Texto publicado originalmente pelo Fumaça, na newsletter semanal da redação.

Foi em 2018 que, pela primeira vez, paguei quotas ao Sindicato de Jornalistas (cujo nome escrevo com "de", apesar de formalmente ser só “dos”). Não foi aí que se iniciou a minha experiência a produzir jornalismo, mas foi aí, sim, que a Comissão da Carteira Profissional de Jornalistas passou a permitir-me fazer parte da “classe” (falei já sobre esse órgão numa anterior newsletter). Eu era novo na profissão, não tinha qualquer preconceito sobre o que significava fazer parte dela (até porque nunca antes tinha pertencido a uma redação) e tinha ganas de lutar por melhores condições materiais para mim e quem recentemente tinha passado a chamar camarada. Acreditava eu que o mínimo seria dar força ao sindicato do setor. Ajudar quem já dispendia da sua energia para lutar por mais e melhores direitos para quem trabalhava a seu lado. Não seriam com certeza mais uma inscrição sindical e os poucos euros mensais que ela significava a fazer a diferença. Mas a minha, juntamente com a de tantas outras pessoas, empurraria a balança para o nosso lado, nem que fosse só um pouco.

Sete anos depois, tenho de admitir que estava enganado. E foi por isso que, em setembro do ano passado, decidi desvincular-me do Sindicato de Jornalistas. 

Não me apercebi do meu engano de um momento para o outro, nem comuniquei a decisão por energia prematura. A saída foi fruto de uma longa e dolorosa caminhada de desilusão em desilusão. Anos de falta de solidariedade e camaradagem, incompetência e, acima de tudo, reformismo. Vamos por partes.
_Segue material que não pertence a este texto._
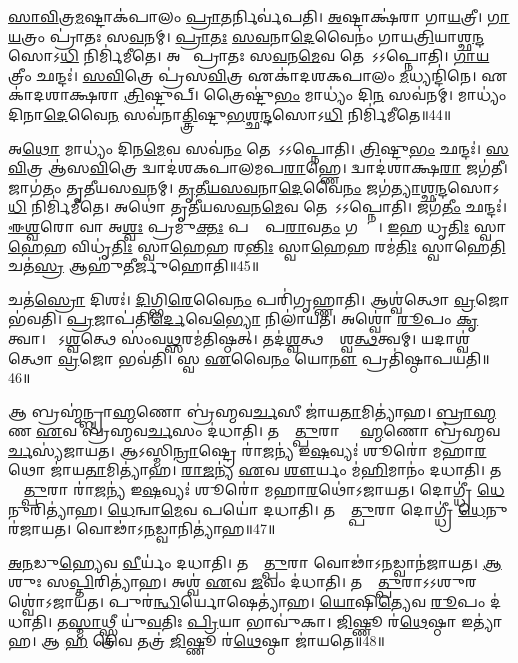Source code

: \ul{𑌸𑌾}\ul{𑌵𑌿}𑌤𑍍𑌰\ul{𑌮}𑌷𑍍𑌟𑌾𑌕॑𑌪𑌾𑌲𑌂 \ul{𑌪𑍍𑌰𑌾}𑌤𑌰𑍍𑌨𑌿𑌰𑍍𑌵॑𑌪𑌤𑌿।
\ul{𑌅}𑌷𑍍𑌟𑌾𑌕𑍍𑌷॑𑌰𑌾 𑌗𑌾\ul{𑌯}𑌤𑍍𑌰𑍀।
\ul{𑌗𑌾}\ul{𑌯}𑌤𑍍𑌰𑌂 𑌪𑍍𑌰𑌾॑𑌤𑌃 𑌸\ul{𑌵}𑌨𑌮𑍍।
\ul{𑌪𑍍𑌰𑌾}\ul{𑌤𑌃} \ul{𑌸}\ul{𑌵}𑌨𑌾\ul{𑌦𑍇}𑌵𑍈𑌨𑌂॑ 𑌗𑌾𑌯\ul{𑌤𑍍𑌰𑌿}𑌯𑌾𑌶𑍍𑌛\ul{𑌨𑍍𑌦}𑌸𑍋\-𑌽\ul{𑌧𑌿} 𑌨𑌿𑌰𑍍𑌮𑌿॑𑌮𑍀𑌤𑍇।
𑌅𑌥𑍋᳚ 𑌪𑍍𑌰𑌾𑌤𑌃 𑌸\ul{𑌵}𑌨\ul{𑌮𑍇}𑌵 𑌤𑍇𑌨𑌾᳚𑌽𑌽𑌪𑍍𑌨𑍋𑌤𑌿।
\ul{𑌗𑌾}\ul{𑌯}𑌤𑍍𑌰𑍀𑌂 𑌛𑌨𑍍𑌦𑌃॑।
\ul{𑌸}\ul{𑌵𑌿}𑌤𑍍𑌰𑍇 𑌪𑍍𑌰॑𑌸\ul{𑌵𑌿}𑌤𑍍𑌰 𑌏𑌕𑌾॑𑌦𑌶𑌕𑌪𑌾𑌲𑌂 \ul{𑌮}𑌧𑍍𑌯𑌨𑍍𑌦𑌿॑𑌨𑍇।
𑌏𑌕𑌾॑𑌦𑌶𑌾𑌕𑍍𑌷𑌰𑌾 \ul{𑌤𑍍𑌰𑌿}𑌷𑍍𑌟𑍁𑌪𑍍।
𑌤𑍍𑌰𑍈𑌷𑍍𑌟𑍁॑\ul{𑌭𑌂} 𑌮𑌾𑌧𑍍𑌯𑌂॑ 𑌦𑌿\ul{𑌨}\ul{} 𑌸𑌵॑𑌨𑌮𑍍।
𑌮𑌾𑌧𑍍𑌯𑌂॑ 𑌦𑌿𑌨𑌾\ul{𑌦𑍇}𑌵𑍈\ul{𑌨}\ul{} 𑌸𑌵॑𑌨𑌾\ul{𑌤𑍍𑌤𑍍𑌰𑌿}𑌷𑍍𑌟𑍁\ul{𑌭}𑌶𑍍𑌛\ul{𑌨𑍍𑌦}𑌸𑍋𑌽\ul{𑌧𑌿} 𑌨𑌿𑌰𑍍𑌮𑌿॑𑌮𑍀𑌤𑍇॥44॥

𑌅\ul{𑌥𑍋} 𑌮𑌾𑌧𑍍𑌯𑌂॑ 𑌦𑌿𑌨\ul{𑌮𑍇}𑌵 𑌸𑌵॑\ul{𑌨𑌂} 𑌤𑍇𑌨𑌾᳚𑌽𑌽𑌪𑍍𑌨𑍋𑌤𑌿।
\ul{𑌤𑍍𑌰𑌿}𑌷𑍍𑌟𑍁\ul{𑌭𑌂} 𑌛𑌨𑍍𑌦𑌃॑।
\ul{𑌸}\ul{𑌵𑌿}𑌤𑍍𑌰 𑌆॑𑌸\ul{𑌵𑌿}𑌤𑍍𑌰𑍇 𑌦𑍍𑌵𑌾𑌦॑𑌶𑌕𑌪𑌾𑌲𑌮𑌪\ul{𑌰𑌾}𑌹𑍍𑌣𑍇।
𑌦𑍍𑌵𑌾𑌦॑𑌶𑌾𑌕𑍍𑌷\ul{𑌰𑌾} 𑌜𑌗॑𑌤𑍀।
𑌜𑌾𑌗॑𑌤𑌂 𑌤𑍃𑌤𑍀𑌯𑌸\ul{𑌵}𑌨𑌮𑍍।
\ul{𑌤𑍃}\ul{𑌤𑍀}\ul{𑌯}\ul{𑌸}\ul{𑌵}𑌨𑌾\ul{𑌦𑍇}𑌵𑍈\ul{𑌨𑌂} 𑌜𑌗॑\ul{𑌤𑍍𑌯𑌾}𑌶𑍍𑌛\ul{𑌨𑍍𑌦}𑌸𑍋𑌽\ul{𑌧𑌿} 𑌨𑌿𑌰𑍍𑌮𑌿॑𑌮𑍀𑌤𑍇।
𑌅𑌥𑍋॑ 𑌤𑍃𑌤𑍀𑌯𑌸\ul{𑌵}𑌨\ul{𑌮𑍇}𑌵 𑌤𑍇𑌨𑌾᳚𑌽𑌽𑌪𑍍𑌨𑍋𑌤𑌿।
𑌜𑌗॑\ul{𑌤𑍀𑌂} 𑌛𑌨𑍍𑌦𑌃॑।
\ul{𑌈}\ul{𑌶𑍍𑌵}𑌰𑍋 𑌵𑌾 𑌅\ul{𑌶𑍍𑌵𑌃} 𑌪𑍍𑌰𑌮𑍁॑\ul{𑌕𑍍𑌤𑌃} 𑌪𑌰𑌾𑌂᳚ 𑌪\ul{𑌰𑌾}𑌵\ul{𑌤𑌂} 𑌗𑌨𑍍𑌤𑍋𑌃᳚।
\ul{𑌇}𑌹 𑌧𑍃\ul{𑌤𑌿𑌃} 𑌸𑍍𑌵𑌾\ul{𑌹𑍇}𑌹 𑌵𑌿𑌧𑍃॑\ul{𑌤𑌿𑌃} 𑌸𑍍𑌵𑌾\ul{𑌹𑍇}𑌹 𑌰\ul{𑌨𑍍𑌤𑌿𑌃} 𑌸𑍍𑌵𑌾\ul{𑌹𑍇}𑌹 𑌰𑌮॑\ul{𑌤𑌿𑌃} 𑌸𑍍𑌵𑌾𑌹𑍇\ul{𑌤𑌿} 𑌚𑌤॑\ul{𑌸𑍍𑌰} 𑌆𑌹𑍁॑𑌤𑍀𑌰𑍍𑌜𑍁𑌹𑍋𑌤𑌿॥45॥

𑌚𑌤॑\ul{𑌸𑍍𑌰𑍋} 𑌦𑌿𑌶𑌃॑।
\ul{𑌦𑌿}𑌗𑍍𑌭𑌿\ul{𑌰𑍇}𑌵𑍈\ul{𑌨𑌂} 𑌪𑌰𑌿॑𑌗𑍃𑌹𑍍𑌣𑌾𑌤𑌿।
𑌆𑌶𑍍𑌵॑𑌤𑍍𑌥𑍋 \ul{𑌵𑍍𑌰}𑌜𑍋 𑌭॑𑌵𑌤𑌿।
\ul{𑌪𑍍𑌰}𑌜𑌾𑌪॑𑌤𑌿\ul{𑌰𑍍𑌦𑍇}𑌵𑍇\ul{𑌭𑍍𑌯𑍋} 𑌨𑌿𑌲𑌾॑𑌯𑌤।
𑌅𑌶𑍍𑌵𑍋॑ \ul{𑌰𑍂}𑌪𑌂 \ul{𑌕𑍃}𑌤𑍍𑌵𑌾।
𑌸𑍋᳚𑌽\ul{𑌶𑍍𑌵}𑌤𑍍𑌥𑍇 𑌸𑌂॑𑌵\ul{𑌥𑍍𑌸}𑌰𑌮॑𑌤𑌿𑌷𑍍𑌠𑌤𑍍।
𑌤𑌦॑\ul{𑌶𑍍𑌵}𑌤𑍍𑌥𑌸𑍍𑌯𑌾᳚𑌶𑍍𑌵\ul{𑌤𑍍𑌥}𑌤𑍍𑌵𑌮𑍍।
𑌯𑌦𑌾𑌶𑍍𑌵॑𑌤𑍍𑌥𑍋 \ul{𑌵𑍍𑌰}𑌜𑍋 𑌭𑌵॑𑌤𑌿।
𑌸𑍍𑌵 \ul{𑌏}𑌵𑍈\ul{𑌨𑌂} 𑌯𑍋\ul{𑌨𑍗} 𑌪𑍍𑌰𑌤𑌿॑\-𑌷𑍍𑌠𑌾𑌪𑌯𑌤𑌿॥46॥\anuvakamend[\ul{𑌤𑍍𑌰𑌿}𑌷𑍍𑌟𑍁\ul{𑌭}𑌶𑍍𑌛\ul{𑌨𑍍𑌦}𑌸𑍋𑌽\ul{𑌧𑌿} 𑌨𑌿𑌰𑍍𑌮𑌿॑𑌮𑍀𑌤𑍇 𑌜𑍁𑌹𑍋\ul{𑌤𑌿} 𑌨𑌵॑ 𑌚]

𑌆 𑌬𑍍𑌰𑌹𑍍𑌮॑𑌨𑍍𑌬𑍍𑌰𑌾\ul{𑌹𑍍𑌮}𑌣𑍋 𑌬𑍍𑌰॑𑌹𑍍𑌮𑌵\ul{𑌰𑍍𑌚}𑌸𑍀 𑌜𑌾॑𑌯\ul{𑌤𑌾}𑌮𑌿𑌤𑍍𑌯𑌾॑𑌹।
\ul{𑌬𑍍𑌰𑌾}\ul{𑌹𑍍𑌮}𑌣 \ul{𑌏}𑌵 𑌬𑍍𑌰॑𑌹𑍍𑌮𑌵\ul{𑌰𑍍𑌚}𑌸𑌂 𑌦॑𑌧𑌾𑌤𑌿।
𑌤𑌸𑍍𑌮𑌾᳚\ul{𑌤𑍍𑌪𑍁}𑌰𑌾 𑌬𑍍𑌰𑌾᳚\ul{𑌹𑍍𑌮}𑌣𑍋 𑌬𑍍𑌰॑𑌹𑍍𑌮𑌵\ul{𑌰𑍍𑌚}𑌸𑍍𑌯॑𑌜𑌾𑌯𑌤।
𑌆𑌽𑌸𑍍𑌮𑌿\ul{𑌨𑍍𑌰𑌾}𑌷𑍍𑌟𑍍𑌰𑍇 𑌰𑌾॑\ul{𑌜}𑌨𑍍𑌯॑ 𑌇\ul{𑌷}𑌵𑍍𑌯𑌃॑ 𑌶𑍂𑌰𑍋॑ 𑌮𑌹𑌾\ul{𑌰}𑌥𑍋 𑌜𑌾॑𑌯\ul{𑌤𑌾}𑌮𑌿𑌤𑍍𑌯𑌾॑𑌹।
\ul{𑌰𑌾}\ul{𑌜}𑌨𑍍𑌯॑ \ul{𑌏}𑌵 \ul{𑌶𑍗}𑌰𑍍𑌯𑌂 𑌮॑\ul{𑌹𑌿}𑌮𑌾𑌨𑌂॑ 𑌦𑌧𑌾𑌤𑌿।
𑌤𑌸𑍍𑌮𑌾᳚\ul{𑌤𑍍𑌪𑍁}𑌰𑌾 𑌰𑌾॑\ul{𑌜}𑌨𑍍𑌯॑ 𑌇\ul{𑌷}𑌵𑍍𑌯𑌃॑ 𑌶𑍂𑌰𑍋॑ 𑌮𑌹𑌾\ul{𑌰}𑌥𑍋॑\-𑌽𑌜𑌾𑌯𑌤।
𑌦𑍋𑌗𑍍𑌧𑍍𑌰𑍀॑ \ul{𑌧𑍇}𑌨𑍁𑌰𑌿𑌤𑍍𑌯𑌾॑𑌹।
\ul{𑌧𑍇}𑌨𑍍𑌵𑌾\ul{𑌮𑍇}𑌵 𑌪𑌯𑍋॑ 𑌦𑌧𑌾𑌤𑌿।
𑌤𑌸𑍍𑌮𑌾᳚\ul{𑌤𑍍𑌪𑍁}𑌰𑌾 𑌦𑍋𑌗𑍍𑌧𑍍𑌰𑍀॑ \ul{𑌧𑍇}𑌨𑍁𑌰॑𑌜𑌾𑌯𑌤।
𑌵𑍋𑌢𑌾॑\-𑌽\ul{𑌨}𑌡𑍍𑌵𑌾𑌨𑌿𑌤𑍍𑌯𑌾॑𑌹॥47॥

\ul{𑌅}\ul{𑌨}𑌡𑍁\ul{𑌹𑍍𑌯𑍇}𑌵 \ul{𑌵𑍀}𑌰𑍍𑌯𑌂॑ 𑌦𑌧𑌾𑌤𑌿।
𑌤𑌸𑍍𑌮𑌾᳚\ul{𑌤𑍍𑌪𑍁}𑌰𑌾 𑌵𑍋𑌢𑌾॑\-𑌽\ul{𑌨}𑌡𑍍𑌵𑌾𑌨॑𑌜𑌾𑌯𑌤।
\ul{𑌆}𑌶𑍁𑌃 𑌸\ul{𑌪𑍍𑌤𑌿}𑌰𑌿𑌤𑍍𑌯𑌾॑𑌹।
𑌅𑌶𑍍𑌵॑ \ul{𑌏}𑌵 \ul{𑌜}𑌵𑌂 𑌦॑𑌧𑌾𑌤𑌿।
𑌤𑌸𑍍𑌮𑌾᳚\ul{𑌤𑍍𑌪𑍁}𑌰𑌾\-𑌽𑌽𑌶𑍁𑌰𑌶𑍍𑌵𑍋॑\-𑌽𑌜𑌾𑌯𑌤।
𑌪𑍁𑌰॑\ul{𑌨𑍍𑌧𑌿}𑌰𑍍𑌯𑍋𑌷𑍇𑌤𑍍𑌯𑌾॑𑌹।
\ul{𑌯𑍋}𑌷𑌿\ul{𑌤𑍍𑌯𑍇}𑌵 \ul{𑌰𑍂}𑌪𑌂 𑌦॑𑌧𑌾𑌤𑌿।
𑌤\ul{𑌸𑍍𑌮𑌾}𑌥𑍍𑌸𑍍𑌤𑍍𑌰𑍀 𑌯𑍁॑\ul{𑌵}𑌤𑌿𑌃 \ul{𑌪𑍍𑌰𑌿}𑌯𑌾 𑌭𑌾𑌵𑍁॑𑌕𑌾।
\ul{𑌜𑌿}𑌷𑍍𑌣𑍂 𑌰॑\ul{𑌥𑍇}𑌷𑍍𑌠𑌾 𑌇𑌤𑍍𑌯𑌾॑𑌹।
𑌆 \ul{𑌹} 𑌵𑍈 𑌤𑌤𑍍𑌰॑ \ul{𑌜𑌿}𑌷𑍍𑌣𑍂 𑌰॑\ul{𑌥𑍇}𑌷𑍍𑌠𑌾 𑌜𑌾॑𑌯𑌤𑍇॥48॥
A primeira desilusão que me recordo de ter com o Sindicato de Jornalistas surgiu em 2019. Não foi resmungo de especial importância, reconheço, mas ficou sempre a pairar, como que dando sinal de que talvez não se possa confiar cegamente por melhores que sejam as intenções. Ainda não tinha passado um ano desde que me tinha vinculado ao sindicato, e ligava-me uma pessoa da sua direção a pedir-me que gravasse um vídeo a apelar, como jornalista, ao voto nas eleições europeias desse ano. A ação fazia parte de uma parceria com a própria União Europeia. O Sindicato dos Jornalistas tinha recebido uma subvenção para “promover uma série de iniciativas para fomentar o debate sobre o Parlamento Europeu, entre jornalistas e estudantes de Jornalismo e Comunicação”. 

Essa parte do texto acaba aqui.